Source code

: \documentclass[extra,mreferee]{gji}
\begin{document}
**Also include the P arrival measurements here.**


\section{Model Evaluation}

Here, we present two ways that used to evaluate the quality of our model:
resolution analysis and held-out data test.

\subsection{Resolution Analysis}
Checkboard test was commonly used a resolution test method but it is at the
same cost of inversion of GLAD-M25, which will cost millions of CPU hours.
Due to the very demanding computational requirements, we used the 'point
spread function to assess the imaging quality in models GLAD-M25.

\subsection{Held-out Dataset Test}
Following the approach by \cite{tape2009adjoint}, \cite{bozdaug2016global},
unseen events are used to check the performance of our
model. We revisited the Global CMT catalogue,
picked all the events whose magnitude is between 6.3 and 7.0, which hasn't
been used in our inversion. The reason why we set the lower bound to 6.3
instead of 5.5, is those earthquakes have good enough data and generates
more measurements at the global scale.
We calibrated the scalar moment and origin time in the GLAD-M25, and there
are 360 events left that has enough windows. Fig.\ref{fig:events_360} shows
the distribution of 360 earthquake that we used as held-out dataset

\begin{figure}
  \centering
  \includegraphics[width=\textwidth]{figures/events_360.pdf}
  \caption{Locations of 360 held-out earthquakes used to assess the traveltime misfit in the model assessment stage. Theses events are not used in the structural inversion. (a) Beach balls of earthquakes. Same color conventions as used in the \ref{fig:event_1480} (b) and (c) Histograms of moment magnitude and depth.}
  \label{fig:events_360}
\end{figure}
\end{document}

+++++

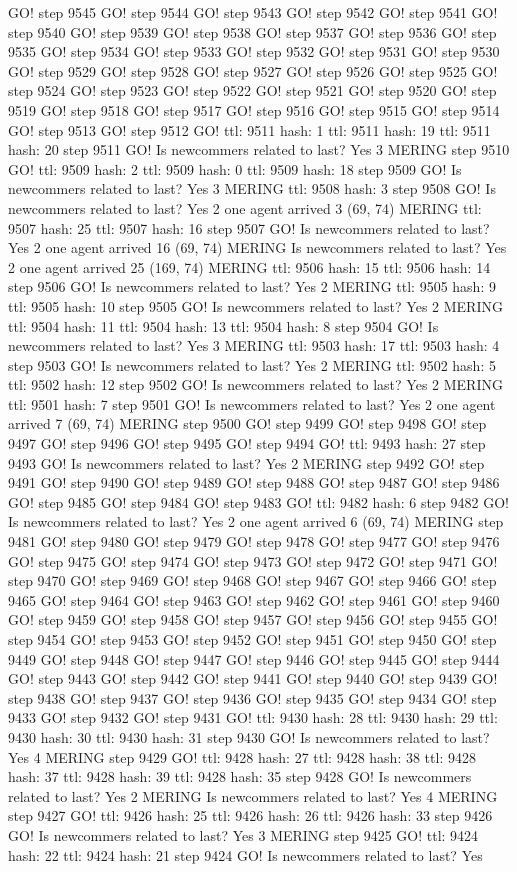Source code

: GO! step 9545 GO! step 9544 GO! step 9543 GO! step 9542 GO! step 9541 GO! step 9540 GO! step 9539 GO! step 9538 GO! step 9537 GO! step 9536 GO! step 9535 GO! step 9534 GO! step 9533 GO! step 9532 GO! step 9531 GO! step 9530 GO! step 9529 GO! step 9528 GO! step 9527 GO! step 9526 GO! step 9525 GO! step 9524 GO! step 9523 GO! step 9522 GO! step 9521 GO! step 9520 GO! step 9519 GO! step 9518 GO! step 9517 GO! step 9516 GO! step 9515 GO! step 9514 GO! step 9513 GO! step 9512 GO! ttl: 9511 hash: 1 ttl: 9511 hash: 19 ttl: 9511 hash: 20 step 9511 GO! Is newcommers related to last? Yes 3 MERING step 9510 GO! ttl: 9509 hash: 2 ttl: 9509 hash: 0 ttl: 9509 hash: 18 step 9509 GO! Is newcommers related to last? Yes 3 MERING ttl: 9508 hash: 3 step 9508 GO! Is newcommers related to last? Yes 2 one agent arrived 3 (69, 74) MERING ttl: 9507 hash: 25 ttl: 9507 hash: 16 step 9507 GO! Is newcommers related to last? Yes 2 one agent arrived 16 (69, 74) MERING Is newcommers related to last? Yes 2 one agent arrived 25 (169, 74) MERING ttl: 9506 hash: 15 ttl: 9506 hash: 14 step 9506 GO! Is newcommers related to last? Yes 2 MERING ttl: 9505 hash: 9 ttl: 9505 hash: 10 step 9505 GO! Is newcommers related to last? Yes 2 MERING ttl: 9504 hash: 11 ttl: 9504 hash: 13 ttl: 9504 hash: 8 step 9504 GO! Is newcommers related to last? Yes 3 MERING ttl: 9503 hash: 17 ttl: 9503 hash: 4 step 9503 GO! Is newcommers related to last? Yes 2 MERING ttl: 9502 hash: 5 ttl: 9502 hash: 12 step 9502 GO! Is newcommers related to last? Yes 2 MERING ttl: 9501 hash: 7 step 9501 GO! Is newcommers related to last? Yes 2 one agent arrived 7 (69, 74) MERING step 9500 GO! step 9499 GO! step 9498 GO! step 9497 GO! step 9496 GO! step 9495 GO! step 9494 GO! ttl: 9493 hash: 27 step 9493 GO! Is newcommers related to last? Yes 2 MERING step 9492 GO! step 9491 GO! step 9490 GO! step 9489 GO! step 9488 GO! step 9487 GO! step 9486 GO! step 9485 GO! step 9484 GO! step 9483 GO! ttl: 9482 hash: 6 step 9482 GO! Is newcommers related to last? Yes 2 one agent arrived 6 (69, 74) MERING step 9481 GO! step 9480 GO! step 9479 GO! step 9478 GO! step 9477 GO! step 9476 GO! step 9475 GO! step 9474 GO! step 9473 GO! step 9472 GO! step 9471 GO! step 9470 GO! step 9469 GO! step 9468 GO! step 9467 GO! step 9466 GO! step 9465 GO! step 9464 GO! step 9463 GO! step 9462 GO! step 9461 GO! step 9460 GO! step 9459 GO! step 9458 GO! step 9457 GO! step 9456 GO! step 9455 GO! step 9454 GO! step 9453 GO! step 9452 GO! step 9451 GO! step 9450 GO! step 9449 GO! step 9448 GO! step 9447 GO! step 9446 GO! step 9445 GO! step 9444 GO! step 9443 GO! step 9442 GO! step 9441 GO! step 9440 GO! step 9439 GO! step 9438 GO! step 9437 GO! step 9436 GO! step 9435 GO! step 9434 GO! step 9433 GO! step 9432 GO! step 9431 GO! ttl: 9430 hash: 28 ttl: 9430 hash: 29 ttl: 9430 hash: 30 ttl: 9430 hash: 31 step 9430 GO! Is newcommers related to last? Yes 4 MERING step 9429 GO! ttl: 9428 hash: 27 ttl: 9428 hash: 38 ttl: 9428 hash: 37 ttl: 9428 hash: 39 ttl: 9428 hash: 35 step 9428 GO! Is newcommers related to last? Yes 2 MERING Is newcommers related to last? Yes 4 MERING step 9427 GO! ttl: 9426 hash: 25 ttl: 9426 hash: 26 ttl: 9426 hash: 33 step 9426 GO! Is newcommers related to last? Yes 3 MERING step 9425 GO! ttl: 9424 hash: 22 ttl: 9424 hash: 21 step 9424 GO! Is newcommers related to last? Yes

+++++

### [EXERCISE PROMPT]
A single number is the whole answer: the tally of lines above that contain "GLAD".

### [ANSWER AREA]
3